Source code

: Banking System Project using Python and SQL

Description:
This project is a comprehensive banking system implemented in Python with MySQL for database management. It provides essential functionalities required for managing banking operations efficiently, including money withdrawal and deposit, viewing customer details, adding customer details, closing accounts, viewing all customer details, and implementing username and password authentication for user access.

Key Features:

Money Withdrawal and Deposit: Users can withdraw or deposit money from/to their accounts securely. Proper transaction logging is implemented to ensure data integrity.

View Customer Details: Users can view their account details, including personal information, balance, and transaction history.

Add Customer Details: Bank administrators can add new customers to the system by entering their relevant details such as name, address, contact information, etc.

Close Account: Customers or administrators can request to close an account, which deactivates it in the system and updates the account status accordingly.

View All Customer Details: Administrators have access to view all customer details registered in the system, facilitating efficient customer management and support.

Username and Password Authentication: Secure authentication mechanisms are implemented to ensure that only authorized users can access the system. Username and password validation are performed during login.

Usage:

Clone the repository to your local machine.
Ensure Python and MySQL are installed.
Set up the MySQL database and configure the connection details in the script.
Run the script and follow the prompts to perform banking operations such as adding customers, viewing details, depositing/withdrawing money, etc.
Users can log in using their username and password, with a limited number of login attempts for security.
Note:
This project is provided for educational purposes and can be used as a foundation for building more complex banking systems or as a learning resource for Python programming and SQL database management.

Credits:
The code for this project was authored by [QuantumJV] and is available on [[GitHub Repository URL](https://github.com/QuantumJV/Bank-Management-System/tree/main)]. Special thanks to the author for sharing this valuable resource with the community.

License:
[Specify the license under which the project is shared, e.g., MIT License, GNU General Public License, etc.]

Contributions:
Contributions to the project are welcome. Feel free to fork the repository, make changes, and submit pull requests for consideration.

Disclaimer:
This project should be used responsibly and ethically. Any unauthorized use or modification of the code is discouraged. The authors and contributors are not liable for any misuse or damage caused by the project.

EXERCISE REQUIREMENTS: For each line in the records that contains the word "code", make a copy.

YOUR RESPONSE:
Source code
The code for this project was authored by [QuantumJV] and is available on [[GitHub Repository URL](https://github.com/QuantumJV/Bank-Management-System/tree/main)]. Special thanks to the author for sharing this valuable resource with the community.
This project should be used responsibly and ethically. Any unauthorized use or modification of the code is discouraged. The authors and contributors are not liable for any misuse or damage caused by the project.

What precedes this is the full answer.